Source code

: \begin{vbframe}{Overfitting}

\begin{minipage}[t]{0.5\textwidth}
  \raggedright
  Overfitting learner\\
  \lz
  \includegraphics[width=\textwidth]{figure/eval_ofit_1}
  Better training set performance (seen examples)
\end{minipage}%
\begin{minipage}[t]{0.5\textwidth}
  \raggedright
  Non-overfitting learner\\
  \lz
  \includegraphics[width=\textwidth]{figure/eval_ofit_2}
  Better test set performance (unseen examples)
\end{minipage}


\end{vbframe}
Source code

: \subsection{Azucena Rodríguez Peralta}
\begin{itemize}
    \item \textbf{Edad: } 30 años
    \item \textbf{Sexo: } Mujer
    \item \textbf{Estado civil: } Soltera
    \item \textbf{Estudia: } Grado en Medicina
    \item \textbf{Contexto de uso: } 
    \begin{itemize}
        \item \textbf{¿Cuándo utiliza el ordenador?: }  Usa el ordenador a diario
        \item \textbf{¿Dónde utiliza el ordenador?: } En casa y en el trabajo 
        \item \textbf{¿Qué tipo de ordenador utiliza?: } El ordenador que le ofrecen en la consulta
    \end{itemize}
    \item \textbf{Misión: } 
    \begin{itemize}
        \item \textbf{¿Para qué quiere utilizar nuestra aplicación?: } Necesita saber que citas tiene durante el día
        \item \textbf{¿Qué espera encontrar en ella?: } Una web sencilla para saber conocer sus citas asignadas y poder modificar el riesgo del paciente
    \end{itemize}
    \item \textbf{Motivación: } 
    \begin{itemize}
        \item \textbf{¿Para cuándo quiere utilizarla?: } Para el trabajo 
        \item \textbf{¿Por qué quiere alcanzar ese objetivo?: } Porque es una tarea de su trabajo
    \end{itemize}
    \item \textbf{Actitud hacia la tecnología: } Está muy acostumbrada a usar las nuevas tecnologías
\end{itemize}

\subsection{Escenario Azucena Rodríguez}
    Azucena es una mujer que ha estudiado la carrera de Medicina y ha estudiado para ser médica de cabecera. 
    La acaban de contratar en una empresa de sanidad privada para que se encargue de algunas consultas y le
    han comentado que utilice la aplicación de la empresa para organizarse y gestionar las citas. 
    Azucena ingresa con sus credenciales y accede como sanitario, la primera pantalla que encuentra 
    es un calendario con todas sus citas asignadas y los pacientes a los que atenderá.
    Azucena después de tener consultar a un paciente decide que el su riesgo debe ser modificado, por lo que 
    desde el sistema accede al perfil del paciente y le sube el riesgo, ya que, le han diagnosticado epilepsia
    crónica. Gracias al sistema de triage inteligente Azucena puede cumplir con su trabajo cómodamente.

* * * * * * *

» Your objective:
Go through the records above and return every line that holds the string "Better".

» Exercise result:
  Better training set performance (seen examples)
  Better test set performance (unseen examples)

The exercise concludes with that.